[Data records]
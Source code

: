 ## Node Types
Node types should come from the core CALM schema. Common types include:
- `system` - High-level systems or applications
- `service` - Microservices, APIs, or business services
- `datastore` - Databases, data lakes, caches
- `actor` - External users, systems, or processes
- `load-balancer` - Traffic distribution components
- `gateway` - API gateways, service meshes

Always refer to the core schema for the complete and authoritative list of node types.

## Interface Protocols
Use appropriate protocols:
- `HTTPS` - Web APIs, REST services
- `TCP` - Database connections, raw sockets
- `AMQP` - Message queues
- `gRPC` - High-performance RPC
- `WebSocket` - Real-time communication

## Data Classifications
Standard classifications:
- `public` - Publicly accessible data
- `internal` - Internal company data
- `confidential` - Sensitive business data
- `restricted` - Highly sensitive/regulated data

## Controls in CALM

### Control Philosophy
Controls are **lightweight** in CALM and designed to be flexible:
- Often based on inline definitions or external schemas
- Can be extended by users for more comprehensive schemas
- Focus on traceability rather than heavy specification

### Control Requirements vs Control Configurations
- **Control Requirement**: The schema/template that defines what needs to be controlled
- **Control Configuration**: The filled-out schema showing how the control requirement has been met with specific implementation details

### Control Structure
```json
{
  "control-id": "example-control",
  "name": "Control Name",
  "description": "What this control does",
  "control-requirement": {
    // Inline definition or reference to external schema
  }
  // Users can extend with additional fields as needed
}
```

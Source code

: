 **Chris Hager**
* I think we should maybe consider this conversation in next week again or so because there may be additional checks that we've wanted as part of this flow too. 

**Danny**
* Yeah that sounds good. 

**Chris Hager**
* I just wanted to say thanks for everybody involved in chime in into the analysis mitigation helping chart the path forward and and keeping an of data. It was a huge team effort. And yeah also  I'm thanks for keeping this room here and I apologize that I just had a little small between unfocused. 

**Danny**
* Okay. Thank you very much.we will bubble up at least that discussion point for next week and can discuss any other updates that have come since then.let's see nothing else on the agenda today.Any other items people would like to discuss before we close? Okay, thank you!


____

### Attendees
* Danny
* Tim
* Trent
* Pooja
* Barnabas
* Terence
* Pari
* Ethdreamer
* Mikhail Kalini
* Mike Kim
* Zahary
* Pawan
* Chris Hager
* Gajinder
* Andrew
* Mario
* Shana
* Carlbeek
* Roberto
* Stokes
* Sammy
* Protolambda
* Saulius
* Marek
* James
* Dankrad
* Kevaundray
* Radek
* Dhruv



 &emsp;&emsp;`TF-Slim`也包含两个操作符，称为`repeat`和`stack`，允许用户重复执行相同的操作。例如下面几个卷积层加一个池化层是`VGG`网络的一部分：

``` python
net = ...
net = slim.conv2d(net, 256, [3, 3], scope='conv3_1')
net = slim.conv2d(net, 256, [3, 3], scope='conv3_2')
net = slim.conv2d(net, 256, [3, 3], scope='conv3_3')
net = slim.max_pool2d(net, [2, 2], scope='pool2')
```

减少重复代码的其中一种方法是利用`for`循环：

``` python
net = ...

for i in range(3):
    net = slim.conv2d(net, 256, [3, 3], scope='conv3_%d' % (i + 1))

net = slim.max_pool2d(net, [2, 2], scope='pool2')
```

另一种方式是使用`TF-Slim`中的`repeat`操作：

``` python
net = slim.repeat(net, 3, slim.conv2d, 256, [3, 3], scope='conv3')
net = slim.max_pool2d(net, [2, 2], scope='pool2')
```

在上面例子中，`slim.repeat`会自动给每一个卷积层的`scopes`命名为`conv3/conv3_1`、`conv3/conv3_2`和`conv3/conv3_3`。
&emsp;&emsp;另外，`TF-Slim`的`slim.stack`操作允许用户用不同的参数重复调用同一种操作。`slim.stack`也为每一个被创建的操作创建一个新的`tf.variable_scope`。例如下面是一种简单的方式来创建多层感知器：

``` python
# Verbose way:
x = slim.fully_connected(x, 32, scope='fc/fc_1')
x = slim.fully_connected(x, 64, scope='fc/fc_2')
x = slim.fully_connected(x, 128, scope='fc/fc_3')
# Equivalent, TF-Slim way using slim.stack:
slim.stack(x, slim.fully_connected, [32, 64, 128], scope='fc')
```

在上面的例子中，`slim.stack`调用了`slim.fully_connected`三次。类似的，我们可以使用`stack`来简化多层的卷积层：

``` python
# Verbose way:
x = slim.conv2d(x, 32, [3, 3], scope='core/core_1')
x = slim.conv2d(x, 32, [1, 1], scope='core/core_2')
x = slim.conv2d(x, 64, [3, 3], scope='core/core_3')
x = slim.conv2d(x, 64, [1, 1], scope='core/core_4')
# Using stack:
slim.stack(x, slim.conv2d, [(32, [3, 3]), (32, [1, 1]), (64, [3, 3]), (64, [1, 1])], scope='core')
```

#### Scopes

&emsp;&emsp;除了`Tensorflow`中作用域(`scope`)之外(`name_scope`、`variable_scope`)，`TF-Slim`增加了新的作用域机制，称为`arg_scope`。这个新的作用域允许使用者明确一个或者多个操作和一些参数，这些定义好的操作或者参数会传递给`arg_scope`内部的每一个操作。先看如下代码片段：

Task requirements:
The lines above from the one containing "systems or applications" through the one containing "gateways, service meshes" are to be set down exactly, and no others.

Output below:
- `system` - High-level systems or applications
- `service` - Microservices, APIs, or business services
- `datastore` - Databases, data lakes, caches
- `actor` - External users, systems, or processes
- `load-balancer` - Traffic distribution components
- `gateway` - API gateways, service meshes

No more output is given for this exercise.